* [Work to be completed]: From the line containing "- Test coverage reporting" to the end of the entries, return every line exactly, both ends included, and add nothing.

Stored data
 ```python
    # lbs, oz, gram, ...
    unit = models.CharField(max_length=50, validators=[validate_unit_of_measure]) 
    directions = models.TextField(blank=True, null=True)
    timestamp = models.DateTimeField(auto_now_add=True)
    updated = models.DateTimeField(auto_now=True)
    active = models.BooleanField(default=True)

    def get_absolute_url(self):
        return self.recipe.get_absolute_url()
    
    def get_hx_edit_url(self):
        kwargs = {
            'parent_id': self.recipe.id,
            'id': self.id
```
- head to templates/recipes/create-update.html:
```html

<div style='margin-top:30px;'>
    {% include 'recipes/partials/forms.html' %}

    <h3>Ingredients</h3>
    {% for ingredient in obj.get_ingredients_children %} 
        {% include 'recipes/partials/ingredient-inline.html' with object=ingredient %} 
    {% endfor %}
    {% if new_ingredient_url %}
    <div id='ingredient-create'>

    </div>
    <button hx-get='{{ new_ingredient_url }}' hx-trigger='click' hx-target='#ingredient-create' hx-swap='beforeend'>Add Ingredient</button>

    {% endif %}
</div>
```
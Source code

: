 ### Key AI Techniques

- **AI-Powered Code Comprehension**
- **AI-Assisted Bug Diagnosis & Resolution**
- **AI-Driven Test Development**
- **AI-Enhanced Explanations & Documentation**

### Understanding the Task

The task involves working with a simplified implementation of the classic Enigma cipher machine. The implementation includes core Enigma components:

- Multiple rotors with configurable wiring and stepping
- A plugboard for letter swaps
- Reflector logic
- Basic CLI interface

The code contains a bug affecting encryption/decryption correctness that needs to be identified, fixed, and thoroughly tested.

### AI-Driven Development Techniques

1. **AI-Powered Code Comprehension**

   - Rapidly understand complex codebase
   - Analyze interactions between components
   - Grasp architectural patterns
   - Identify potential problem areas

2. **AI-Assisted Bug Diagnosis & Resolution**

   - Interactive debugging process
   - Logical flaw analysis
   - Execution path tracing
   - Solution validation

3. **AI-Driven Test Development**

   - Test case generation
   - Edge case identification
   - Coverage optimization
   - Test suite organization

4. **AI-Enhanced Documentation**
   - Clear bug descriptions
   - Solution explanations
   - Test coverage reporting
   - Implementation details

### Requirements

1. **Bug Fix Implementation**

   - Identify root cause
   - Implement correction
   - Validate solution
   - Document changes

* [Response area]:
   - Test coverage reporting
   - Implementation details

### Requirements

1. **Bug Fix Implementation**

   - Identify root cause
   - Implement correction
   - Validate solution
   - Document changes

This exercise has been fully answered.